## [WORK INSTRUCTIONS]
For the string "corresponding", report how many lines in the records below contain it, and nothing more.

## [EXERCISE MATERIALS]

+===+

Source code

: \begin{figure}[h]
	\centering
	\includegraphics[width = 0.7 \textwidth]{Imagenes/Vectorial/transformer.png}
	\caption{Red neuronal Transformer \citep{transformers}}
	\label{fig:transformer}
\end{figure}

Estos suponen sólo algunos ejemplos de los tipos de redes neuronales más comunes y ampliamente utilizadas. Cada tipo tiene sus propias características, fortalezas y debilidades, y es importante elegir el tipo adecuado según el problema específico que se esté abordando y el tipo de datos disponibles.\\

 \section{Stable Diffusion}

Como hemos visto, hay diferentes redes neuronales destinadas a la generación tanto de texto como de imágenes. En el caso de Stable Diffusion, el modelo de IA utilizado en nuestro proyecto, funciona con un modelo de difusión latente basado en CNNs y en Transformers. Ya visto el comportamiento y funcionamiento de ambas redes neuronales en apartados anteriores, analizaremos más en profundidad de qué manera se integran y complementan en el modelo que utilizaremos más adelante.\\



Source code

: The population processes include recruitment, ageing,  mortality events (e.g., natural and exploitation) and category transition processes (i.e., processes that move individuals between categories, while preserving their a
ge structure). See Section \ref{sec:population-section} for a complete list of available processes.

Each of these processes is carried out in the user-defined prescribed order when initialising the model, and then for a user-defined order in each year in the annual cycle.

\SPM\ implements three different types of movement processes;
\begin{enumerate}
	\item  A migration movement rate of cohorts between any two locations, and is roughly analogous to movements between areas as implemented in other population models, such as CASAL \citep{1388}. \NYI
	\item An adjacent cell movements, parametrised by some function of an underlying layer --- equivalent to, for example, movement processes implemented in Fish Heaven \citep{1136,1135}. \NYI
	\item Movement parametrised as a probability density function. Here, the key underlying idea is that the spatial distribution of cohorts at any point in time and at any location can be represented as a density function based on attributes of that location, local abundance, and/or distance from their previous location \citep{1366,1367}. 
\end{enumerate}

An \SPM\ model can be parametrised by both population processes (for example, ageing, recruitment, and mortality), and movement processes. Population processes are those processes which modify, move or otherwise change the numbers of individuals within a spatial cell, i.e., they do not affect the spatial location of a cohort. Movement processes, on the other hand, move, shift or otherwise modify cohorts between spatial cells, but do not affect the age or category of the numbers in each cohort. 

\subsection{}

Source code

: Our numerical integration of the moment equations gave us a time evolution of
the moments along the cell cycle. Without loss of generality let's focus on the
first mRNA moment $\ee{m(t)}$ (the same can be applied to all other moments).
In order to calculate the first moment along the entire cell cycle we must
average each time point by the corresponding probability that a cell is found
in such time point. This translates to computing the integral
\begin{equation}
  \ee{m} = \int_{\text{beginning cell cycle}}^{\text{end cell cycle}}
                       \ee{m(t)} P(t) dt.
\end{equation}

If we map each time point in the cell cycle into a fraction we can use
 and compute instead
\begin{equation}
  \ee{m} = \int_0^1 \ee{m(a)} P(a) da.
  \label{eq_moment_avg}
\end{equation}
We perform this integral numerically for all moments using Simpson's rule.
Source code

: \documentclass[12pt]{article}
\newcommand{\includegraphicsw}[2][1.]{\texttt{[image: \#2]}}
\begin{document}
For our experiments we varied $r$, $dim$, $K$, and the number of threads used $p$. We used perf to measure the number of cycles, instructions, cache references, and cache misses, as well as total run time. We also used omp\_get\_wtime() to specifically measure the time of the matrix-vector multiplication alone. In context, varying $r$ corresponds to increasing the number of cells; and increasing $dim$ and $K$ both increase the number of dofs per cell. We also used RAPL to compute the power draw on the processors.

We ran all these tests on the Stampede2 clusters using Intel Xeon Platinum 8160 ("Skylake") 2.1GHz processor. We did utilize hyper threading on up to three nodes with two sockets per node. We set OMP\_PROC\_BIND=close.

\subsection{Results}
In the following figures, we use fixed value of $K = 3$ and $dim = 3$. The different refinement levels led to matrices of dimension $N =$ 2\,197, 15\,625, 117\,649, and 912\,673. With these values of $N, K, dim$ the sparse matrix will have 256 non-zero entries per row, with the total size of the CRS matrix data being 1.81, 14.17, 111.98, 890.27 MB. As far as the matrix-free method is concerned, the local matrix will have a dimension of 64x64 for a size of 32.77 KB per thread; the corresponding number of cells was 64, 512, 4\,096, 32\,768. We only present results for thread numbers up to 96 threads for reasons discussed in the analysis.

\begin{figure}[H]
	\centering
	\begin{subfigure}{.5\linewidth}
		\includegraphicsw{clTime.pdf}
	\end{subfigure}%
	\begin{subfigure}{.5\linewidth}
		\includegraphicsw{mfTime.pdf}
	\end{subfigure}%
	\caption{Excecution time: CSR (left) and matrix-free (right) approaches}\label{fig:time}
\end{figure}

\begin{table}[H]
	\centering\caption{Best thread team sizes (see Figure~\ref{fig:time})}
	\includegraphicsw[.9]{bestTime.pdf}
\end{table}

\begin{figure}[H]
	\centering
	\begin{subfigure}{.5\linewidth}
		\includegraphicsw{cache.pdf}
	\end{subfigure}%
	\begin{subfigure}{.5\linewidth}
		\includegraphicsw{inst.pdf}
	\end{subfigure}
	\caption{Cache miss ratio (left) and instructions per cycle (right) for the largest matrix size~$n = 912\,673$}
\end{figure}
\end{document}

+===+

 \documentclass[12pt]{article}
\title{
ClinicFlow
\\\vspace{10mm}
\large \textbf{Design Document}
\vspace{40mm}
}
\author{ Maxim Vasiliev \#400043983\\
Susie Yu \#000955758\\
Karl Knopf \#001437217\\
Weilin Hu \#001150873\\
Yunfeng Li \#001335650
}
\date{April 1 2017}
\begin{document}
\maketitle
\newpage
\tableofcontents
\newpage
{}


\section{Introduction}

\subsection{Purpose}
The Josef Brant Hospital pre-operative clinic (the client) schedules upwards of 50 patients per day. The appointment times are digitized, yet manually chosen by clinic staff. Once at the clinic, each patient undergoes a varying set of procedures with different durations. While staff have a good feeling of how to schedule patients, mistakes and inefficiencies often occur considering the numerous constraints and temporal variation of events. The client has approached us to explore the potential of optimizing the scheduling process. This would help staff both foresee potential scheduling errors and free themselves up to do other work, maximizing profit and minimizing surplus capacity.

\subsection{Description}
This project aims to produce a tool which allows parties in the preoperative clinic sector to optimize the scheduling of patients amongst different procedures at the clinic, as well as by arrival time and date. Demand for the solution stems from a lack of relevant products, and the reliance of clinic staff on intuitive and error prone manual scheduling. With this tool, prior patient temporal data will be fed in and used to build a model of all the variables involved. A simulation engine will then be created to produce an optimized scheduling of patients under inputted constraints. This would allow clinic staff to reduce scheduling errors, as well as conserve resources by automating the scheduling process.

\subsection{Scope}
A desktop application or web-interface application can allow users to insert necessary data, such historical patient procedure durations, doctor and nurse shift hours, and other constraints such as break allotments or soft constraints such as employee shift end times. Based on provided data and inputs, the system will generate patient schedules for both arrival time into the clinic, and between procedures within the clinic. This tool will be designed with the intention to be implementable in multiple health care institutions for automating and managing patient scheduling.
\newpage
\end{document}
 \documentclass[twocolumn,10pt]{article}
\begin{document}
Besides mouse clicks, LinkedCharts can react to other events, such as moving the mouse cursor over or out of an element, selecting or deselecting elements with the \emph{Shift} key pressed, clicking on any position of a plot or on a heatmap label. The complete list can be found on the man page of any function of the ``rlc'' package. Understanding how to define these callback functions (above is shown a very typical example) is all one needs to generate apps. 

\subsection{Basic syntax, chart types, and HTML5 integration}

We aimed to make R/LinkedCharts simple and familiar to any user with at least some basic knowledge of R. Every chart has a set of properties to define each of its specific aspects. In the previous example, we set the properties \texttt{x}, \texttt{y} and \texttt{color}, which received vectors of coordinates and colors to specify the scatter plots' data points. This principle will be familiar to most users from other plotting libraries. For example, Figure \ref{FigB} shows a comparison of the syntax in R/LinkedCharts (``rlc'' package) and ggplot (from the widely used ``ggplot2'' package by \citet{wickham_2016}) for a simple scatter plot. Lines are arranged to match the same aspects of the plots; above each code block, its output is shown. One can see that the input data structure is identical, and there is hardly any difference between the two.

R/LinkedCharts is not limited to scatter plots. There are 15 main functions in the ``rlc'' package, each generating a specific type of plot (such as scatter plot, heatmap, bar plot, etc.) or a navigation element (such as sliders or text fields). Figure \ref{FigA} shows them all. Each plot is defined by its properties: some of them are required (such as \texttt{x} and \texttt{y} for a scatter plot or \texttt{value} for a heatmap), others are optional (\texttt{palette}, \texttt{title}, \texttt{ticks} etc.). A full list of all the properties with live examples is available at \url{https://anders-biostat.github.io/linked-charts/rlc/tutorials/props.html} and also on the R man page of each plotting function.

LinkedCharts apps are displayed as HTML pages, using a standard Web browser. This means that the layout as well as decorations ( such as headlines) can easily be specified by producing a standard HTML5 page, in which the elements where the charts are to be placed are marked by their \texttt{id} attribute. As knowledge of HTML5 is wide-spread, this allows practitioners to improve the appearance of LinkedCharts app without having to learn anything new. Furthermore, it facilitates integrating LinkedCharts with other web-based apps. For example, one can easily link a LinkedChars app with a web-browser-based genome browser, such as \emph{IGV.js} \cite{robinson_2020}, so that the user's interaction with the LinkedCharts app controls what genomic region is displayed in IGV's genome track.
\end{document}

+===+

## [EXERCISE RESULT]
2